__Problem to solve__. From the line with "a ver com isso. Você pode pegar" to the last line of the data below, repeat every line exactly and add nothing.

Information shown section start

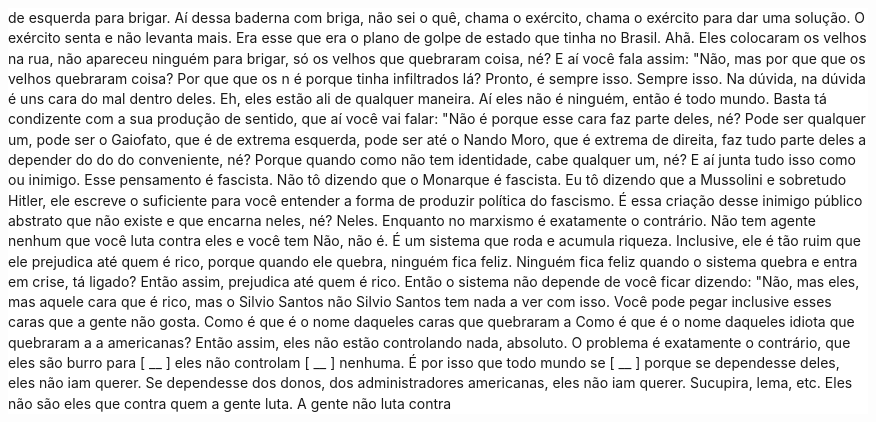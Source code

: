 de esquerda para brigar. Aí dessa
baderna com briga, não sei o quê, chama
o exército, chama o exército para dar
uma solução. O exército senta e não
levanta mais. Era esse que era o plano
de golpe de estado que tinha no Brasil.
Ahã. Eles colocaram os velhos na rua,
não apareceu ninguém para brigar, só os
velhos que quebraram coisa, né? E aí
você fala assim: "Não, mas por que que
os velhos quebraram coisa? Por que que
os n é porque tinha infiltrados lá?
Pronto, é sempre isso. Sempre isso. Na
dúvida, na dúvida é uns cara do mal
dentro deles. Eh, eles estão ali de
qualquer maneira. Aí eles não é ninguém,
então é todo mundo. Basta tá condizente
com a sua produção de sentido, que aí
você vai falar: "Não é porque esse cara
faz parte deles, né? Pode ser qualquer
um, pode ser o Gaiofato, que é de
extrema esquerda, pode ser até o Nando
Moro, que é extrema de direita, faz tudo
parte deles a depender do do do
conveniente, né? Porque quando como não
tem identidade, cabe qualquer um, né? E
aí junta tudo isso como ou inimigo. Esse
pensamento é fascista. Não tô dizendo
que o Monarque é fascista. Eu tô dizendo
que a Mussolini e sobretudo Hitler, ele
escreve o suficiente para você entender
a forma de produzir política do
fascismo. É essa criação desse inimigo
público abstrato que não existe e que
encarna neles, né? Neles. Enquanto no
marxismo é exatamente o contrário. Não
tem agente nenhum que você luta contra
eles e você tem Não, não é. É um sistema
que roda e acumula riqueza. Inclusive,
ele é tão ruim que ele prejudica até
quem é rico, porque quando ele quebra,
ninguém fica feliz. Ninguém fica feliz
quando o sistema quebra e entra em
crise, tá ligado? Então assim, prejudica
até quem é rico. Então o sistema não
depende de você ficar dizendo: "Não, mas
eles, mas aquele cara que é rico, mas o
Silvio Santos não Silvio Santos tem nada
a ver com isso. Você pode pegar
inclusive esses caras que a gente não
gosta. Como é que é o nome daqueles
caras que quebraram a Como é que é o
nome daqueles idiota que quebraram a a
americanas? Então assim, eles não estão
controlando nada, absoluto. O problema é
exatamente o contrário, que eles são
burro para [ __ ] eles não controlam
[ __ ] nenhuma. É por isso que todo mundo
se [ __ ] porque se dependesse deles,
eles não iam querer. Se dependesse dos
donos, dos administradores americanas,
eles não iam querer. Sucupira, lema,
etc. Eles não são eles que contra quem a
gente luta. A gente não luta contra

Information shown section end

__Problem solution__.
a ver com isso. Você pode pegar
inclusive esses caras que a gente não
gosta. Como é que é o nome daqueles
caras que quebraram a Como é que é o
nome daqueles idiota que quebraram a a
americanas? Então assim, eles não estão
controlando nada, absoluto. O problema é
exatamente o contrário, que eles são
burro para [ __ ] eles não controlam
[ __ ] nenhuma. É por isso que todo mundo
se [ __ ] porque se dependesse deles,
eles não iam querer. Se dependesse dos
donos, dos administradores americanas,
eles não iam querer. Sucupira, lema,
etc. Eles não são eles que contra quem a
gente luta. A gente não luta contra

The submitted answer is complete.